[Data for processing Boundary: Start]
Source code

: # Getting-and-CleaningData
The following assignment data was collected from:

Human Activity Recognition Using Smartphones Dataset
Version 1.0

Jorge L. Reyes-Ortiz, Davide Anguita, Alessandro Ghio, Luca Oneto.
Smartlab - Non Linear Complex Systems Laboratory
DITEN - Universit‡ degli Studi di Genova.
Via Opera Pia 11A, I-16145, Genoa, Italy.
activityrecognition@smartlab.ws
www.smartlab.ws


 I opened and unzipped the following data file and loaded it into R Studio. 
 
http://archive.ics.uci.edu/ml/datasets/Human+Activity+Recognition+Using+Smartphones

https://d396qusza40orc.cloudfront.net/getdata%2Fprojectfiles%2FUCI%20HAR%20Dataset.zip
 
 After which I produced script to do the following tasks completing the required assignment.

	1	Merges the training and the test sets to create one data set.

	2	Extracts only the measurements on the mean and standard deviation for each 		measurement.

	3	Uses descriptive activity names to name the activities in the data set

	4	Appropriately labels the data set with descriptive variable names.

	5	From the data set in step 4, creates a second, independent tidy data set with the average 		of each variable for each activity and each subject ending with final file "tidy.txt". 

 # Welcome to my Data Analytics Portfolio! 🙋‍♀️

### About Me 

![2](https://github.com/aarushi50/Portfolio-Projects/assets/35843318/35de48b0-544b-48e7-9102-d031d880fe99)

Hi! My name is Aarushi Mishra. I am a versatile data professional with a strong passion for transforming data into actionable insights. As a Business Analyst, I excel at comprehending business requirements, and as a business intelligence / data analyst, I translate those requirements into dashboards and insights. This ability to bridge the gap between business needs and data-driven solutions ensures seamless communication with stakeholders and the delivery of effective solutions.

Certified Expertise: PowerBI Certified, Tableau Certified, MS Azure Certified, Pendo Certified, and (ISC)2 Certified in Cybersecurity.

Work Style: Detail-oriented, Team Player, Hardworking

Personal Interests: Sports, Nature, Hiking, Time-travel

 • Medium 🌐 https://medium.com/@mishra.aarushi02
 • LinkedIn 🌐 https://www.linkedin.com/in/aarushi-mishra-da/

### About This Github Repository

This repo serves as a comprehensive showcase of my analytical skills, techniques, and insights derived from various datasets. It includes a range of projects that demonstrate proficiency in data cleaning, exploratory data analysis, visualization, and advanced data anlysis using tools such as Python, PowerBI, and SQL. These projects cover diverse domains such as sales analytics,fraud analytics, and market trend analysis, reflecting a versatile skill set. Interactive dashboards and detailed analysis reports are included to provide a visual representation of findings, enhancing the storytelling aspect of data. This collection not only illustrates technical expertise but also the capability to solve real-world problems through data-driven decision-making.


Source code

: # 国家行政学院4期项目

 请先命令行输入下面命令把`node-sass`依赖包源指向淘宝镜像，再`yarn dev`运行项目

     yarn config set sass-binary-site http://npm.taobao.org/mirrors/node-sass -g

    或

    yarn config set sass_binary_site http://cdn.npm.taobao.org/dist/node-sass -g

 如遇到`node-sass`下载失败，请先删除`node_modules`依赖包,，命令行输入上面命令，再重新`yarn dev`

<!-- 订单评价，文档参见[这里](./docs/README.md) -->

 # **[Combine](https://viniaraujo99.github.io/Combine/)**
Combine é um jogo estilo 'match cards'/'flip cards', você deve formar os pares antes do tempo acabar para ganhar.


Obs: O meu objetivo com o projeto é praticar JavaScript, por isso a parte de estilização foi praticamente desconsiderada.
[Data for processing Boundary: End]
[Data for processing Boundary: Start]
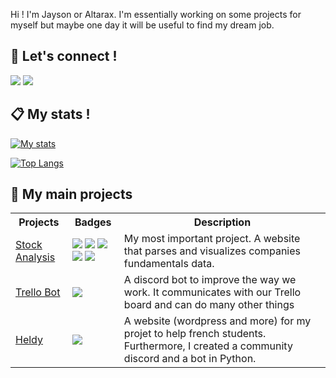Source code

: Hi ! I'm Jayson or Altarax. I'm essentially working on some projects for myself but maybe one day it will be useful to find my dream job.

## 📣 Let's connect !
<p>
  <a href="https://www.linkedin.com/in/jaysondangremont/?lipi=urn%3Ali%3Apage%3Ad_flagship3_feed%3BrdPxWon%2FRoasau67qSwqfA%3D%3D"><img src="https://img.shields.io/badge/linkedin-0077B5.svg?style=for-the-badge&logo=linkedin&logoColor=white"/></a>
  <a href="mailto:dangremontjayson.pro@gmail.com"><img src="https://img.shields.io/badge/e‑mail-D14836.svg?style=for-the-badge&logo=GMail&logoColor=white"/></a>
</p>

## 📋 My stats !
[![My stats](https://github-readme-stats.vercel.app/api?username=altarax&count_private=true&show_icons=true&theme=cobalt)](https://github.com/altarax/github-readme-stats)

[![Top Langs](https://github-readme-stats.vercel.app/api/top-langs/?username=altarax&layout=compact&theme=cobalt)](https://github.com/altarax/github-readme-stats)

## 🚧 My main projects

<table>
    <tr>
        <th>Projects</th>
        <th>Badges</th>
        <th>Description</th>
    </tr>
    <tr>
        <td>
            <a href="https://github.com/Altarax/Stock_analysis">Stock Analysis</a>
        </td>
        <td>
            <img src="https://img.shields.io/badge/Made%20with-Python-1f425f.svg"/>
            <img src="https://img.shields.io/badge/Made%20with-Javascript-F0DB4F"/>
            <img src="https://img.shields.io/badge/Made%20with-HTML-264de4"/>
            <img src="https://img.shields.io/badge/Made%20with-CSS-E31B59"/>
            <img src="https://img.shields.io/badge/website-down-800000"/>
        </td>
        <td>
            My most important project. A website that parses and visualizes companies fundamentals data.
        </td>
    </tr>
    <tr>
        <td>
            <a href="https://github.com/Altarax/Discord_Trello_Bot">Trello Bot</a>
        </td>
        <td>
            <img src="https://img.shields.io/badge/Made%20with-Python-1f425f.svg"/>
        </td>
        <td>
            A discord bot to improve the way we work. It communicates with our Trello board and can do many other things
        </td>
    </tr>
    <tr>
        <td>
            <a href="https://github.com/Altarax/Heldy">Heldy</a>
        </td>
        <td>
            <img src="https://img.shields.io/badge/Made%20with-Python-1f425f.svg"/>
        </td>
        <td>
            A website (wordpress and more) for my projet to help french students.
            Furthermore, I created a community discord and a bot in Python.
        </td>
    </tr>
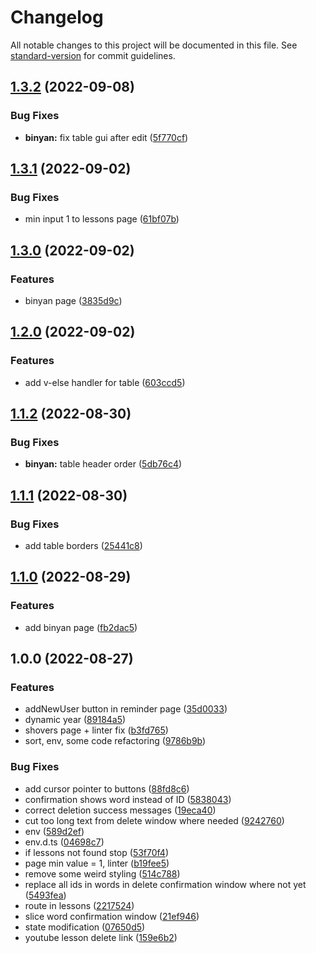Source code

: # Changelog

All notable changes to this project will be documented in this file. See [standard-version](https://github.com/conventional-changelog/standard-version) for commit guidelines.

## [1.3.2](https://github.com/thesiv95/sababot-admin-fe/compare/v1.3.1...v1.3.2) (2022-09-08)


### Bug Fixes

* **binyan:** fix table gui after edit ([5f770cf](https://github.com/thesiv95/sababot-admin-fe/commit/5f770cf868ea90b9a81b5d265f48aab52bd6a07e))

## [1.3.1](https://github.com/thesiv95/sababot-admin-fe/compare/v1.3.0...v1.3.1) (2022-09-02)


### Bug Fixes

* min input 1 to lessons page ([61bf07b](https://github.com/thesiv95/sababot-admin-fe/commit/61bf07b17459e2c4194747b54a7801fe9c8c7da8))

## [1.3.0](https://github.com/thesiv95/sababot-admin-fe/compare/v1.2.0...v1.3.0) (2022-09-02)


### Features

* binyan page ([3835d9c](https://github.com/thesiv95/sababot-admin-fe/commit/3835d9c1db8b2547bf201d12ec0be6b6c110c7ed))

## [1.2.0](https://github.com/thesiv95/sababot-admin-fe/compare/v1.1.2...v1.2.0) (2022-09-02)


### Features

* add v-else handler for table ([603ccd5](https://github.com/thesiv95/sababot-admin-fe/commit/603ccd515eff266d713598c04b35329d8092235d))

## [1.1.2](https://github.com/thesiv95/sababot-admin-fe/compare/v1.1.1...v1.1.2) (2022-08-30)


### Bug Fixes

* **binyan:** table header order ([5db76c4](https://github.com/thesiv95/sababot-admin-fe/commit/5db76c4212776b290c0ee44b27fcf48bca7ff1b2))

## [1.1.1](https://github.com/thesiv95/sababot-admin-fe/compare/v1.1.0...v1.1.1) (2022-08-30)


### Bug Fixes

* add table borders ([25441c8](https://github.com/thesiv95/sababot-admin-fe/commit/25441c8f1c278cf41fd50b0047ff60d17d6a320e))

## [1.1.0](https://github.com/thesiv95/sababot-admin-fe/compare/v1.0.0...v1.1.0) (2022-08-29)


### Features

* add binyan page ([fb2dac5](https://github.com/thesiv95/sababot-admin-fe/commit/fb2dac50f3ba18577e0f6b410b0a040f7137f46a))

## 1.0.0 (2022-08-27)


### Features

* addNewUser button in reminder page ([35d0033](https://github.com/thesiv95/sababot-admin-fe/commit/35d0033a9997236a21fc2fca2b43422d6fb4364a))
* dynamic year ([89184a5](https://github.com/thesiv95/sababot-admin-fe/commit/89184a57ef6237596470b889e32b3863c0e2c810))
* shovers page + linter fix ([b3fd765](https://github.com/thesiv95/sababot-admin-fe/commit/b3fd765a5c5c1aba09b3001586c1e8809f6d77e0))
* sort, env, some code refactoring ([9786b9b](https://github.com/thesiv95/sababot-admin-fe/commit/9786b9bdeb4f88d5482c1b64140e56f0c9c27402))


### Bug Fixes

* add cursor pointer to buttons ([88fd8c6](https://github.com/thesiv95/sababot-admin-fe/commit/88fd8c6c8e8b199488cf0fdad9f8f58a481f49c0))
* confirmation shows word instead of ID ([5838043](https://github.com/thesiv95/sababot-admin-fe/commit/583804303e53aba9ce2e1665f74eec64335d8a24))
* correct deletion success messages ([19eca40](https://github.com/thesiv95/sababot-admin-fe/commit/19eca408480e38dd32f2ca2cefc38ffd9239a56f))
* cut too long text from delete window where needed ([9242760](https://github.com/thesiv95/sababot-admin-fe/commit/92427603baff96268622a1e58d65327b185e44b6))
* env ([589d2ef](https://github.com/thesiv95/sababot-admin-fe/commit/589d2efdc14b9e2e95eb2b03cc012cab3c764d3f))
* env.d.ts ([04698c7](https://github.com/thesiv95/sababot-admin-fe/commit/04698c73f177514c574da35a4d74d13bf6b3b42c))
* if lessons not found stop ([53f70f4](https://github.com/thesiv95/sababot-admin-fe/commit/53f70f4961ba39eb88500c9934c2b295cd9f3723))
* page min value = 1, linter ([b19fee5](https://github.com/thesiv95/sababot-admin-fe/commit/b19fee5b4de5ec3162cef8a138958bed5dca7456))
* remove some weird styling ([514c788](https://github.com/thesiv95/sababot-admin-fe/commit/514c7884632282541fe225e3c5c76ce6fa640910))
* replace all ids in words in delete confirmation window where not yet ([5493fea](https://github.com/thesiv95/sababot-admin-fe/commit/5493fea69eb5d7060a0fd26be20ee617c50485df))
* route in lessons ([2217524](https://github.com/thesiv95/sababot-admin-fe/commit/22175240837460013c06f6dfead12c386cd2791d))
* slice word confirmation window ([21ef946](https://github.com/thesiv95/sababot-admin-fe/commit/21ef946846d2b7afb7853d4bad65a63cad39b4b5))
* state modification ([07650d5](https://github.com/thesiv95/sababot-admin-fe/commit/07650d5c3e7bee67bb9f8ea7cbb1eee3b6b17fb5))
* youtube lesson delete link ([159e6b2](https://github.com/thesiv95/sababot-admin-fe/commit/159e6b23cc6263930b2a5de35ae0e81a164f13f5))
[Data for processing Boundary: End]
[Data for processing Boundary: Start]
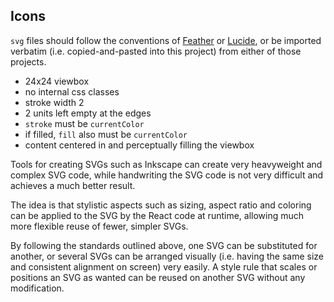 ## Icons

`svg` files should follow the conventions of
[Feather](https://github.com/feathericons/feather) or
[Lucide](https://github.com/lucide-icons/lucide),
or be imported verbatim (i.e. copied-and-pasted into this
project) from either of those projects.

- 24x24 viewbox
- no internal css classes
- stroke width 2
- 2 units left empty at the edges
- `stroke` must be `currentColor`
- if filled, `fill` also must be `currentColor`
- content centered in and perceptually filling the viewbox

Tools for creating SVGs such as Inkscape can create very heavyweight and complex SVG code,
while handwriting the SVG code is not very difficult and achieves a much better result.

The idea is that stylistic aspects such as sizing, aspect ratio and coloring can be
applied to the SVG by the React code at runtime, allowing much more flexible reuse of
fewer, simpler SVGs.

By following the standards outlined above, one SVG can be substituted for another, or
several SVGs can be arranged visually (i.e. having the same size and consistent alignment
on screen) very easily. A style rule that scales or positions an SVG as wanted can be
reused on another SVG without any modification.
[Data for processing Boundary: End]
Problem details
Look back at the entries above. Retype the line with "if lessons not", the line with "replace all ids", and all lines in between.

Exercise answer
* if lessons not found stop ([53f70f4](https://github.com/thesiv95/sababot-admin-fe/commit/53f70f4961ba39eb88500c9934c2b295cd9f3723))
* page min value = 1, linter ([b19fee5](https://github.com/thesiv95/sababot-admin-fe/commit/b19fee5b4de5ec3162cef8a138958bed5dca7456))
* remove some weird styling ([514c788](https://github.com/thesiv95/sababot-admin-fe/commit/514c7884632282541fe225e3c5c76ce6fa640910))
* replace all ids in words in delete confirmation window where not yet ([5493fea](https://github.com/thesiv95/sababot-admin-fe/commit/5493fea69eb5d7060a0fd26be20ee617c50485df))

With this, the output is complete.